Decided May 20, 1935
- Full case name: United States v. Mack
- Citations: 295 U.S. 480 (more)

Case history
- Prior: 6 F. Supp. 839; 73 F.2d 265

Holding
- The repeal of the Eighteenth Amendment eliminated the state's authority to pursue criminal sanctions for violations; private parties' ability to condition contractual liability on the Eighteenth Amendment was unaffected by its repeal.

Court membership
- Chief Justice Charles E. Hughes Associate Justices Willis Van Devanter · James C. McReynolds Louis Brandeis · George Sutherland Pierce Butler · Harlan F. Stone Owen Roberts · Benjamin N. Cardozo

Case opinion
- Majority: Cardozo, joined by unanimous

Laws applied
- U.S. Const. amend. XXI

= United States v. Mack =

United States v. Mack, , was a United States Supreme Court case in which the court held that the repeal of the Eighteenth Amendment eliminated the state's authority to pursue criminal sanctions for violations; private parties' ability to condition contractual liability on the Eighteenth Amendment was unaffected.

==Background==

On July 31, 1930, an American motor boat, the Wanda, had on board a cargo of intoxicating liquors. The Collector of the Port of New York seized the vessel and arrested the crew for an offense against the National Prohibition Act. At that point, Mack, claiming to be the owner of the vessel, gave a bond as principal with another member of his party as surety in the sum of $2,200, double the value of the vessel, conditioned that the bond should be void if the vessel was returned to the custody of the Collector on the day of the criminal trial to abide the judgment of the court.

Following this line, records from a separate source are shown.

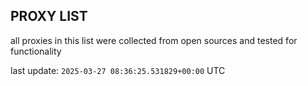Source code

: ## PROXY LIST

all proxies in this list were collected from open sources and tested for functionality

last update: `2025-03-27 08:36:25.531829+00:00` UTC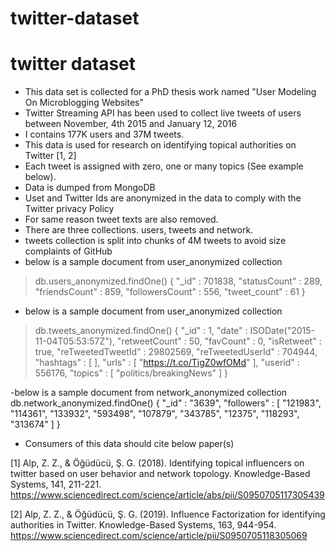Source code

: # twitter-dataset
# twitter dataset
- This data set is collected for a PhD thesis work named "User Modeling On Microblogging Websites"
- Twitter  Streaming  API  has  been  used  to  collect  live  tweets  of  users  between November, 4th 2015 and January 12, 2016
- I contains 177K users and 37M tweets. 
- This data is used for research on identifying topical authorities on Twitter [1, 2]
- Each tweet is assigned with zero, one or many topics (See example below).  
- Data is dumped from MongoDB 
- Uset and Twitter Ids are anonymized in the data to comply with the Twitter privacy Policy
- For same reason tweet texts are also removed.
- There are three collections. users, tweets and network.
- tweets collection is split into chunks of 4M tweets to avoid size complaints of GitHub
- below is a sample document from user_anonymized collection
> db.users_anonymized.findOne()
{
        "_id" : 701838,
        "statusCount" : 289,
        "friendsCount" : 859,
        "followersCount" : 556,
        "tweet_count" : 61
}


 - below is a sample document from user_anonymized collection

 > db.tweets_anonymized.findOne()
{
        "_id" : 1,
        "date" : ISODate("2015-11-04T05:53:57Z"),
        "retweetCount" : 50,
        "favCount" : 0,
        "isRetweet" : true,
        "reTweetedTweetId" : 29802569,
        "reTweetedUserId" : 704944,
        "hashtags" : [ ],
        "urls" : [
                "https://t.co/TigZ0wfOMd"
        ],
        "userid" : 556176,
        "topics" : [
                "politics/breakingNews"
        ]
}

-below is a sample document from network_anonymized collection
db.network_anonymized.findOne()
{
        "_id" : "3639",
        "followers" : [
                "121983",
                "114361",
                "133932",
                "593498",
                "107879",
                "343785",
                "12375",
                "118293",
                "313674"
        ]
}



- Consumers of this data should cite below paper(s)

[1] Alp, Z. Z., & Öğüdücü, Ş. G. (2018). Identifying topical influencers on twitter based on user behavior and network topology. Knowledge-Based Systems, 141, 211-221. https://www.sciencedirect.com/science/article/abs/pii/S0950705117305439

[2] Alp, Z. Z., & Öğüdücü, Ş. G. (2019). Influence Factorization for identifying authorities in Twitter. Knowledge-Based Systems, 163, 944-954. https://www.sciencedirect.com/science/article/pii/S0950705118305069


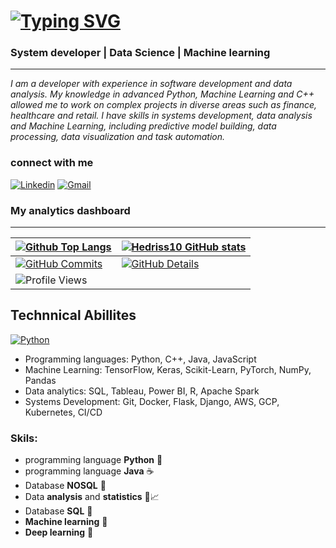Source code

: # [![Typing SVG](https://readme-typing-svg.demolab.com?font=Indie+Flower&size=40&pause=1000&color=037B7B&background=FFFFFF00&vCenter=true&width=700&height=60&lines=%F0%9F%91%8B+Welcome+)](https://git.io/typing-svg)

### System developer | Data Science | Machine learning 
---
*I am a developer with experience in software development and data analysis. My knowledge in advanced Python, Machine Learning and C++ allowed me to work on complex projects in diverse areas such as finance, healthcare and retail. I have skills in systems development, data analysis and Machine Learning, including predictive model building, data processing, data visualization and task automation.*


### connect with me
[![Linkedin](https://img.shields.io/badge/-LinkedIn-%230077B5?style=for-the-badge&logo=linkedin&logoColor=white)](https://www.linkedin.com/in/hedriss10/)
[![Gmail](https://img.shields.io/badge/Gmail-D14836?style=for-the-badge&logo=gmail&logoColor=white)](mailto:hedrisgts@gmail.com "hedrisgts@gamil.com")

### My analytics dashboard
---
| [![Github Top Langs](https://github-readme-stats.vercel.app/api/top-langs/?username=Hedriss10&layout=compact&theme=dracula&hide_border=True&line_height=20&PAT_1)](https://github.com/anuraghazra/github-readme-stats) | [![Hedriss10 GitHub stats](https://github-readme-stats.vercel.app/api?username=Hedriss10&layout=compact&theme=dracula&show_icons=true&hide_border=True&line_height=20&PAT_1)](https://github.com/anuraghazra/github-readme-stats) |
| ----------- | ----------- |
| [![GitHub Commits](http://github-profile-summary-cards.vercel.app/api/cards/productive-time?username=Hedriss10&theme=dracula&utcOffset=-3)](https://github.com/vn7n24fzkq/github-profile-summary-cards) | [![GitHub Details](http://github-profile-summary-cards.vercel.app/api/cards/profile-details?username=Hedriss10&theme=dracula)](https://github.com/vn7n24fzkq/github-profile-summary-cards) |
| ![Profile Views](https://komarev.com/ghpvc/?username=Hedriss10&style=for-the-badge&color=037B7B) |




## Technnical Abillites 
[![Python](https://img.shields.io/badge/Python.-339933?style=for-the-badge&logo=python&logoColor=white)](https://python.org)

- Programming languages: Python, C++, Java, JavaScript
- Machine Learning: TensorFlow, Keras, Scikit-Learn, PyTorch, NumPy, Pandas
- Data analytics: SQL, Tableau, Power BI, R, Apache Spark
- Systems Development: Git, Docker, Flask, Django, AWS, GCP, Kubernetes, CI/CD

### Skils:
 - programming language  **Python** 🐍
 - programming language **Java** ☕️
 - Database **NOSQL** 🐘
 - Data **analysis** and **statistics** 🎲📈
 - Database **SQL** 🐬
 - **Machine learning** 🧠
 - **Deep learning** 🤖
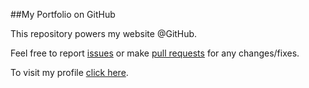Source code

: ##My Portfolio on GitHub

This repository powers my website @GitHub.

Feel free to report [issues](https://github.com/AshishRawat31/AshishRawat31.github.io/issues) or make [pull requests](https://github.com/AshishRawat31/AshishRawat31.github.io/pulls) for any changes/fixes.

To visit my profile [click here](https://ashishrawat31.github.io).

The members of the crew were brought to trial on January 26, 1931, and they pled guilty. The vessel, however, was not returned by the owner, either then or at any other time, to the custody of the Collector.

Accordingly, on July 19, 1933, the United States of America filed its complaint against principal and surety to recover upon the bond, claiming $1,100, the value of the vessel, with interest from the date of the breach of the condition. A motion to dismiss the complaint was made in April 1934, the defendants contending that through the repeal of the Eighteenth Amendment on December 5, 1933, liability on the bond had ended. The motion was granted by the federal District Court, and the Court of Appeals for the Second Circuit affirmed. The United States filed a writ of certiorari.

==Opinion of the court==

The Supreme Court issued an opinion on May 20, 1935.